> [Source material]

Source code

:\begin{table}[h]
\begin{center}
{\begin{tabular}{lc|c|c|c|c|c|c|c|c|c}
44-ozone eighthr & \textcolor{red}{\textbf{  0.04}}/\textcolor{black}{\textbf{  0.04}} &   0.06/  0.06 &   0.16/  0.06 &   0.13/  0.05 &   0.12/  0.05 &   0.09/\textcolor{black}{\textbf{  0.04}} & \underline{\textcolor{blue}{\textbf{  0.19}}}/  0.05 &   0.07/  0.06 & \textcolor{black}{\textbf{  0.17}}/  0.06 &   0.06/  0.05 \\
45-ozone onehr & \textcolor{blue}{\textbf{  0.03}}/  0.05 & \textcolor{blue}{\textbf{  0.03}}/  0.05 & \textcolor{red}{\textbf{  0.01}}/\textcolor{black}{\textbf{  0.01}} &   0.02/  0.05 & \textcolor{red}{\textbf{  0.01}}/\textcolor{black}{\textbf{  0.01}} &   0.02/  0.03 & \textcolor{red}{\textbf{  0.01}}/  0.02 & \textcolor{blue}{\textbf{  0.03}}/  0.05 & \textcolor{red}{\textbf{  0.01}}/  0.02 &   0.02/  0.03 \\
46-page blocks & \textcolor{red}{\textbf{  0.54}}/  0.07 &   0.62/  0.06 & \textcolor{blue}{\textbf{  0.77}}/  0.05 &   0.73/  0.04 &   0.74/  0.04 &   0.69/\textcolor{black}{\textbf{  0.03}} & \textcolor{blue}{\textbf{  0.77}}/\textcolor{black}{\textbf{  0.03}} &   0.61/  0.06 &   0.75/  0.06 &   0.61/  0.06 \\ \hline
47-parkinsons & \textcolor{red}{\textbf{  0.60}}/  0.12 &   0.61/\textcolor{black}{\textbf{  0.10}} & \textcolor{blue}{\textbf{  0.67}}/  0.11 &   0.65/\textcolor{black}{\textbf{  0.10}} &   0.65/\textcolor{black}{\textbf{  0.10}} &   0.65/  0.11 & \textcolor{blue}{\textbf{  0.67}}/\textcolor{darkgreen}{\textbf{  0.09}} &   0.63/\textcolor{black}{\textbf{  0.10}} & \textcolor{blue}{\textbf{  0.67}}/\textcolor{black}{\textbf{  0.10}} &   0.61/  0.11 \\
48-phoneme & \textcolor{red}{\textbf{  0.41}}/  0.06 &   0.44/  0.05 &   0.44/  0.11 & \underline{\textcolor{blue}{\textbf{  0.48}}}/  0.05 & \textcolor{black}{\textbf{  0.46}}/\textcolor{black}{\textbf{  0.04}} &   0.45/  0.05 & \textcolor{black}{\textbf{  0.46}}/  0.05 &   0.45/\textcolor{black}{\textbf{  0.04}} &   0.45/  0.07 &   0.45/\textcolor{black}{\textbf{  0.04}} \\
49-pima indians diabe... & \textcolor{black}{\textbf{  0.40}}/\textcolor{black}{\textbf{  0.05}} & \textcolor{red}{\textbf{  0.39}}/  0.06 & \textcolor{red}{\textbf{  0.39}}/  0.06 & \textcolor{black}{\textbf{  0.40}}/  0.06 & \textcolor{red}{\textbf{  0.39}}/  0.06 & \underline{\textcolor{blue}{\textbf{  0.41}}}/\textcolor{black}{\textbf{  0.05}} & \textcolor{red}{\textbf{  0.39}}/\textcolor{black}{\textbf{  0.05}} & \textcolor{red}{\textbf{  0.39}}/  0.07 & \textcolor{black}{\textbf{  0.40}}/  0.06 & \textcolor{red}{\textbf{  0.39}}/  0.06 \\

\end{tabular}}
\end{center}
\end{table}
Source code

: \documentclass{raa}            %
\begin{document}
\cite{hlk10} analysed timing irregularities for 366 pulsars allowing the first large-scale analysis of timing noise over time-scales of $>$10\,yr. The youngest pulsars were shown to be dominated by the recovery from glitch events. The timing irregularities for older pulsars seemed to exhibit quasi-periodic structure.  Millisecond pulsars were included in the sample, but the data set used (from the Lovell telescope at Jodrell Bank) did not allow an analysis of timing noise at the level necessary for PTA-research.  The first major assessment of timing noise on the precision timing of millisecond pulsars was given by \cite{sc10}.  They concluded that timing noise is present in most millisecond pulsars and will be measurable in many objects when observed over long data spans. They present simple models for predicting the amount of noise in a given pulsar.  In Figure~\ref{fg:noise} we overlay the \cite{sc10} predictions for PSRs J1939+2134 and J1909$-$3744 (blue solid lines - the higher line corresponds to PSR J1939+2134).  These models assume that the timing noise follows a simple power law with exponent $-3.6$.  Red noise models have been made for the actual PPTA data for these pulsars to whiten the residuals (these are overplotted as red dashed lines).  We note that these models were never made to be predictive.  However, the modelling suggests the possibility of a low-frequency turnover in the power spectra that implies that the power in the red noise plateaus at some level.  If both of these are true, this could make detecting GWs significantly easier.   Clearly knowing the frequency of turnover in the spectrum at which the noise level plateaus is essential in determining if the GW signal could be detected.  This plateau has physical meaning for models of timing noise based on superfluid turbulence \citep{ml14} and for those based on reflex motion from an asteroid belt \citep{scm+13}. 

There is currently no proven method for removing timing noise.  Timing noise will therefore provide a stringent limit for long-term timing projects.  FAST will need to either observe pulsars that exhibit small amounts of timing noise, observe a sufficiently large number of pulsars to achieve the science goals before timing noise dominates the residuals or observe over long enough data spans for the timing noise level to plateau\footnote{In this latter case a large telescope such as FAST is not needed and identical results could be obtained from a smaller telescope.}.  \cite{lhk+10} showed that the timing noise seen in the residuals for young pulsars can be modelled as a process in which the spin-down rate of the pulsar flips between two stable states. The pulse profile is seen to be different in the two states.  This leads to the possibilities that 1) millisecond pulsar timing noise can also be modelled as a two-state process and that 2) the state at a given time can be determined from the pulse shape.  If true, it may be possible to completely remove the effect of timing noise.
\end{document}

> [Work instruction]
Nothing in the listing should change; repeat it in full.

> [Answer for the task]
Source code

:\begin{table}[h]
\begin{center}
{\begin{tabular}{lc|c|c|c|c|c|c|c|c|c}
44-ozone eighthr & \textcolor{red}{\textbf{  0.04}}/\textcolor{black}{\textbf{  0.04}} &   0.06/  0.06 &   0.16/  0.06 &   0.13/  0.05 &   0.12/  0.05 &   0.09/\textcolor{black}{\textbf{  0.04}} & \underline{\textcolor{blue}{\textbf{  0.19}}}/  0.05 &   0.07/  0.06 & \textcolor{black}{\textbf{  0.17}}/  0.06 &   0.06/  0.05 \\
45-ozone onehr & \textcolor{blue}{\textbf{  0.03}}/  0.05 & \textcolor{blue}{\textbf{  0.03}}/  0.05 & \textcolor{red}{\textbf{  0.01}}/\textcolor{black}{\textbf{  0.01}} &   0.02/  0.05 & \textcolor{red}{\textbf{  0.01}}/\textcolor{black}{\textbf{  0.01}} &   0.02/  0.03 & \textcolor{red}{\textbf{  0.01}}/  0.02 & \textcolor{blue}{\textbf{  0.03}}/  0.05 & \textcolor{red}{\textbf{  0.01}}/  0.02 &   0.02/  0.03 \\
46-page blocks & \textcolor{red}{\textbf{  0.54}}/  0.07 &   0.62/  0.06 & \textcolor{blue}{\textbf{  0.77}}/  0.05 &   0.73/  0.04 &   0.74/  0.04 &   0.69/\textcolor{black}{\textbf{  0.03}} & \textcolor{blue}{\textbf{  0.77}}/\textcolor{black}{\textbf{  0.03}} &   0.61/  0.06 &   0.75/  0.06 &   0.61/  0.06 \\ \hline
47-parkinsons & \textcolor{red}{\textbf{  0.60}}/  0.12 &   0.61/\textcolor{black}{\textbf{  0.10}} & \textcolor{blue}{\textbf{  0.67}}/  0.11 &   0.65/\textcolor{black}{\textbf{  0.10}} &   0.65/\textcolor{black}{\textbf{  0.10}} &   0.65/  0.11 & \textcolor{blue}{\textbf{  0.67}}/\textcolor{darkgreen}{\textbf{  0.09}} &   0.63/\textcolor{black}{\textbf{  0.10}} & \textcolor{blue}{\textbf{  0.67}}/\textcolor{black}{\textbf{  0.10}} &   0.61/  0.11 \\
48-phoneme & \textcolor{red}{\textbf{  0.41}}/  0.06 &   0.44/  0.05 &   0.44/  0.11 & \underline{\textcolor{blue}{\textbf{  0.48}}}/  0.05 & \textcolor{black}{\textbf{  0.46}}/\textcolor{black}{\textbf{  0.04}} &   0.45/  0.05 & \textcolor{black}{\textbf{  0.46}}/  0.05 &   0.45/\textcolor{black}{\textbf{  0.04}} &   0.45/  0.07 &   0.45/\textcolor{black}{\textbf{  0.04}} \\
49-pima indians diabe... & \textcolor{black}{\textbf{  0.40}}/\textcolor{black}{\textbf{  0.05}} & \textcolor{red}{\textbf{  0.39}}/  0.06 & \textcolor{red}{\textbf{  0.39}}/  0.06 & \textcolor{black}{\textbf{  0.40}}/  0.06 & \textcolor{red}{\textbf{  0.39}}/  0.06 & \underline{\textcolor{blue}{\textbf{  0.41}}}/\textcolor{black}{\textbf{  0.05}} & \textcolor{red}{\textbf{  0.39}}/\textcolor{black}{\textbf{  0.05}} & \textcolor{red}{\textbf{  0.39}}/  0.07 & \textcolor{black}{\textbf{  0.40}}/  0.06 & \textcolor{red}{\textbf{  0.39}}/  0.06 \\

\end{tabular}}
\end{center}
\end{table}
Source code

: \documentclass{raa}            %
\begin{document}
\cite{hlk10} analysed timing irregularities for 366 pulsars allowing the first large-scale analysis of timing noise over time-scales of $>$10\,yr. The youngest pulsars were shown to be dominated by the recovery from glitch events. The timing irregularities for older pulsars seemed to exhibit quasi-periodic structure.  Millisecond pulsars were included in the sample, but the data set used (from the Lovell telescope at Jodrell Bank) did not allow an analysis of timing noise at the level necessary for PTA-research.  The first major assessment of timing noise on the precision timing of millisecond pulsars was given by \cite{sc10}.  They concluded that timing noise is present in most millisecond pulsars and will be measurable in many objects when observed over long data spans. They present simple models for predicting the amount of noise in a given pulsar.  In Figure~\ref{fg:noise} we overlay the \cite{sc10} predictions for PSRs J1939+2134 and J1909$-$3744 (blue solid lines - the higher line corresponds to PSR J1939+2134).  These models assume that the timing noise follows a simple power law with exponent $-3.6$.  Red noise models have been made for the actual PPTA data for these pulsars to whiten the residuals (these are overplotted as red dashed lines).  We note that these models were never made to be predictive.  However, the modelling suggests the possibility of a low-frequency turnover in the power spectra that implies that the power in the red noise plateaus at some level.  If both of these are true, this could make detecting GWs significantly easier.   Clearly knowing the frequency of turnover in the spectrum at which the noise level plateaus is essential in determining if the GW signal could be detected.  This plateau has physical meaning for models of timing noise based on superfluid turbulence \citep{ml14} and for those based on reflex motion from an asteroid belt \citep{scm+13}. 

There is currently no proven method for removing timing noise.  Timing noise will therefore provide a stringent limit for long-term timing projects.  FAST will need to either observe pulsars that exhibit small amounts of timing noise, observe a sufficiently large number of pulsars to achieve the science goals before timing noise dominates the residuals or observe over long enough data spans for the timing noise level to plateau\footnote{In this latter case a large telescope such as FAST is not needed and identical results could be obtained from a smaller telescope.}.  \cite{lhk+10} showed that the timing noise seen in the residuals for young pulsars can be modelled as a process in which the spin-down rate of the pulsar flips between two stable states. The pulse profile is seen to be different in the two states.  This leads to the possibilities that 1) millisecond pulsar timing noise can also be modelled as a two-state process and that 2) the state at a given time can be determined from the pulse shape.  If true, it may be possible to completely remove the effect of timing noise.
\end{document}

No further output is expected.